Western Cape R22m fodder relief package raises pressure on meat and dairy processors
By Kris Van Der Bijl
The Western Cape Department of Agriculture has approved R22 million in risk reduction relief to provide fodder support to livestock farmers across the province.
The announcement, made on 8 April, was framed as a means by the provincial government to aid farmers.
But the current dry conditions are not a new problem. The Western Cape endured a prolonged drought between 2015 and 2022 and the veld never fully recovered.
As Meyer’s office told Cape Business News: “The natural veld remained in poor condition and would require at least three consecutive years of above-average rainfall to recover.”
Those years have not arrived. “Average and below-average rainfall has resulted in many areas of the province not having recovered, leaving the natural veld in poor condition.”
This season’s stress is landing on a system that was already depleted before it began.
A bridge, not a solution
The Department is candid about the limits of the package.
“The R22 million allocation will provide emergency relief to many farmers for approximately one month,” Meyer’s office confirmed.
A request for an additional five months of funding has already been submitted to the national Department of Agriculture.
Relief is delivered through a voucher system, redeemable only at registered co-operatives and restricted to fodder purchases.
Qualifying areas are determined by veld condition classifications from Department plant scientists, and the timing gap is where the real risk lies.
The Department does not sidestep it. “As with any hazard affecting the agricultural sector, there is an inherent risk that not all farmers may be reached timeously,” Meyer’s office said.
The downstream consequences
For meat and dairy processors, the consequences of significant herd contraction are blatant to even those outside this field.
The Department sets them out directly. “Abattoirs and dairy plants are capital-intensive and rely on consistent volumes to stay efficient.

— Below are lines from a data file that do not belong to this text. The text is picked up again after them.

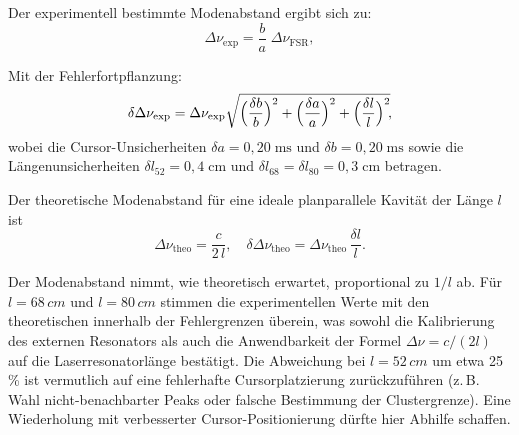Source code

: Der experimentell bestimmte Modenabstand ergibt sich zu:
\begin{equation}
 \Delta\nu_{\mathrm{exp}}
  = \frac{b}{a}\;\Delta\nu_{\mathrm{FSR}},
\end{equation}

Mit der Fehlerfortpflanzung:
\begin{equation}
  \delta\Delta\nu_{\mathrm{exp}}
  =\Delta\nu_{\mathrm{exp}}
    \sqrt{\Bigl(\frac{\delta b}{b}\Bigr)^{2}
        + \Bigl(\frac{\delta a}{a}\Bigr)^{2}
        + \Bigl(\frac{\delta l}{l}\Bigr)^{2}}\!,
\end{equation}
wobei die Cursor-Unsicherheiten $\delta a = 0{,}20\;\mathrm{ms}$ und $\delta b = 0{,}20\;\mathrm{ms}$ sowie die Längenunsicherheiten $\delta l_{52} = 0{,}4\;\mathrm{cm}$ und $\delta l_{68} = \delta l_{80} = 0{,}3\;\mathrm{cm}$ betragen.

Der theoretische Modenabstand für eine ideale planparallele Kavität der Länge $l$ ist
\begin{equation}
 \Delta\nu_{\mathrm{theo}}
  = \frac{c}{2\,l},
  \quad
  \delta\Delta\nu_{\mathrm{theo}}
  =\Delta\nu_{\mathrm{theo}}\,\frac{\delta l}{l}.
\end{equation}

\begin{table}[H]
  \centering
  \caption{Experimentelle und theoretische Modenabstände für verschiedene interne Kavitätenlängen.}
  \label{tab:mode-spacings}
\end{table}

Der Modenabstand nimmt, wie theoretisch erwartet, proportional zu \(1/l\) ab. 
Für \(l = 68\,\si{cm}\) und \(l = 80\,\si{cm}\) stimmen die experimentellen Werte mit den theoretischen innerhalb der Fehlergrenzen überein, was sowohl die Kalibrierung des externen Resonators als auch die Anwendbarkeit der Formel \(\Delta\nu = c/(2l)\) auf die Laserresonatorlänge bestätigt. 
Die Abweichung bei \(l = 52\,\si{cm}\) um etwa 25\,\% ist vermutlich auf eine fehlerhafte Cursorplatzierung zurückzuführen (z.\,B. Wahl nicht-benachbarter Peaks oder falsche Bestimmung der Clustergrenze). 
Eine Wiederholung mit verbesserter Cursor-Positionierung dürfte hier Abhilfe schaffen.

If there is a shortage of raw material, processors may run below capacity, which pushes up per-unit processing costs and erodes margins.”

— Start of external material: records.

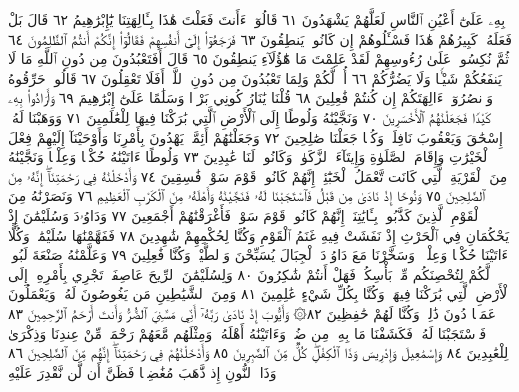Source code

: بِهِۦ عَلَىٰٓ أَعْيُنِ ٱلنَّاسِ لَعَلَّهُمْ يَشْهَدُونَ ٦١ قَالُوٓا۟ ءَأَنتَ
فَعَلْتَ هَٰذَا بِـَٔالِهَتِنَا يَٰٓإِبْرَٰهِيمُ ٦٢ قَالَ بَلْ فَعَلَهُۥ كَبِيرُهُمْ
هَٰذَا فَسْـَٔلُوهُمْ إِن كَانُوا۟ يَنطِقُونَ ٦٣ فَرَجَعُوٓا۟ إِلَىٰٓ
أَنفُسِهِمْ فَقَالُوٓا۟ إِنَّكُمْ أَنتُمُ ٱلظَّٰلِمُونَ ٦٤ ثُمَّ نُكِسُوا۟
عَلَىٰ رُءُوسِهِمْ لَقَدْ عَلِمْتَ مَا هَٰٓؤُلَآءِ يَنطِقُونَ ٦٥ قَالَ
أَفَتَعْبُدُونَ مِن دُونِ ٱللَّهِ مَا لَا يَنفَعُكُمْ شَيْـࣰٔا وَلَا
يَضُرُّكُمْ ٦٦ أُفࣲّ لَّكُمْ وَلِمَا تَعْبُدُونَ مِن دُونِ ٱللَّهِۚ
أَفَلَا تَعْقِلُونَ ٦٧ قَالُوا۟ حَرِّقُوهُ وَٱنصُرُوٓا۟ ءَالِهَتَكُمْ إِن كُنتُمْ
فَٰعِلِينَ ٦٨ قُلْنَا يَٰنَارُ كُونِي بَرْدࣰا وَسَلَٰمًا عَلَىٰٓ إِبْرَٰهِيمَ ٦٩
وَأَرَادُوا۟ بِهِۦ كَيْدࣰا فَجَعَلْنَٰهُمُ ٱلْأَخْسَرِينَ ٧٠ وَنَجَّيْنَٰهُ
وَلُوطًا إِلَى ٱلْأَرْضِ ٱلَّتِي بَٰرَكْنَا فِيهَا لِلْعَٰلَمِينَ ٧١ وَوَهَبْنَا
لَهُۥٓ إِسْحَٰقَ وَيَعْقُوبَ نَافِلَةࣰۖ وَكُلࣰّا جَعَلْنَا صَٰلِحِينَ ٧٢
وَجَعَلْنَٰهُمْ أَئِمَّةࣰ يَهْدُونَ بِأَمْرِنَا وَأَوْحَيْنَآ إِلَيْهِمْ فِعْلَ
ٱلْخَيْرَٰتِ وَإِقَامَ ٱلصَّلَوٰةِ وَإِيتَآءَ ٱلزَّكَوٰةِۖ وَكَانُوا۟ لَنَا
عَٰبِدِينَ ٧٣ وَلُوطًا ءَاتَيْنَٰهُ حُكْمࣰا وَعِلْمࣰا وَنَجَّيْنَٰهُ مِنَ
ٱلْقَرْيَةِ ٱلَّتِي كَانَت تَّعْمَلُ ٱلْخَبَٰٓئِثَۚ إِنَّهُمْ كَانُوا۟ قَوْمَ سَوْءࣲ
فَٰسِقِينَ ٧٤ وَأَدْخَلْنَٰهُ فِي رَحْمَتِنَآۖ إِنَّهُۥ مِنَ ٱلصَّٰلِحِينَ ٧٥
وَنُوحًا إِذْ نَادَىٰ مِن قَبْلُ فَٱسْتَجَبْنَا لَهُۥ فَنَجَّيْنَٰهُ
وَأَهْلَهُۥ مِنَ ٱلْكَرْبِ ٱلْعَظِيمِ ٧٦ وَنَصَرْنَٰهُ مِنَ ٱلْقَوْمِ
ٱلَّذِينَ كَذَّبُوا۟ بِـَٔايَٰتِنَآۚ إِنَّهُمْ كَانُوا۟ قَوْمَ سَوْءࣲ فَأَغْرَقْنَٰهُمْ
أَجْمَعِينَ ٧٧ وَدَاوُۥدَ وَسُلَيْمَٰنَ إِذْ يَحْكُمَانِ فِي ٱلْحَرْثِ
إِذْ نَفَشَتْ فِيهِ غَنَمُ ٱلْقَوْمِ وَكُنَّا لِحُكْمِهِمْ شَٰهِدِينَ ٧٨
فَفَهَّمْنَٰهَا سُلَيْمَٰنَۚ وَكُلًّا ءَاتَيْنَا حُكْمࣰا وَعِلْمࣰاۚ وَسَخَّرْنَا
مَعَ دَاوُۥدَ ٱلْجِبَالَ يُسَبِّحْنَ وَٱلطَّيْرَۚ وَكُنَّا فَٰعِلِينَ ٧٩
وَعَلَّمْنَٰهُ صَنْعَةَ لَبُوسࣲ لَّكُمْ لِتُحْصِنَكُم مِّنۢ بَأْسِكُمْۖ
فَهَلْ أَنتُمْ شَٰكِرُونَ ٨٠ وَلِسُلَيْمَٰنَ ٱلرِّيحَ عَاصِفَةࣰ تَجْرِي بِأَمْرِهِۦٓ
إِلَى ٱلْأَرْضِ ٱلَّتِي بَٰرَكْنَا فِيهَاۚ وَكُنَّا بِكُلِّ شَيْءٍ عَٰلِمِينَ ٨١
وَمِنَ ٱلشَّيَٰطِينِ مَن يَغُوصُونَ لَهُۥ وَيَعْمَلُونَ عَمَلࣰا دُونَ
ذَٰلِكَۖ وَكُنَّا لَهُمْ حَٰفِظِينَ ٨٢۞ وَأَيُّوبَ إِذْ نَادَىٰ
رَبَّهُۥٓ أَنِّي مَسَّنِيَ ٱلضُّرُّ وَأَنتَ أَرْحَمُ ٱلرَّٰحِمِينَ ٨٣
فَٱسْتَجَبْنَا لَهُۥ فَكَشَفْنَا مَا بِهِۦ مِن ضُرࣲّۖ وَءَاتَيْنَٰهُ أَهْلَهُۥ
وَمِثْلَهُم مَّعَهُمْ رَحْمَةࣰ مِّنْ عِندِنَا وَذِكْرَىٰ لِلْعَٰبِدِينَ ٨٤
وَإِسْمَٰعِيلَ وَإِدْرِيسَ وَذَا ٱلْكِفْلِۖ كُلࣱّ مِّنَ ٱلصَّٰبِرِينَ ٨٥
وَأَدْخَلْنَٰهُمْ فِي رَحْمَتِنَآۖ إِنَّهُم مِّنَ ٱلصَّٰلِحِينَ ٨٦
وَذَا ٱلنُّونِ إِذ ذَّهَبَ مُغَٰضِبࣰا فَظَنَّ أَن لَّن نَّقْدِرَ عَلَيْهِ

Supply competition adds further pressure.
“With fewer animals or lower milk output, processors compete more aggressively for raw supply. That can drive up farmgate prices, which is positive for producers in the short term but squeezes processors, especially those locked into fixed-price retail or export contracts.”
The Department is transparent about where costs will ultimately land. “The downside of all this is the costs that are ultimately borne by a consumer already squeezed from multiple angles. In the longer term, this can lead to factory and plant closures, which would further lead to more complex problems beyond unemployment.”
In coordination with the processing sector, the Department says engagement with industry bodies and commodity organisations is standard practice when herd contraction signals emerge.
Whether that engagement is currently active at the scale the conditions warrant was not confirmed.
One month of cover, five months needed
The arithmetic is straightforward. R22 million buys approximately one month. The Department has asked Pretoria for five more.
Until that request is resolved, the Western Cape’s livestock producers and the processors who depend on them are operating without the cover the season requires.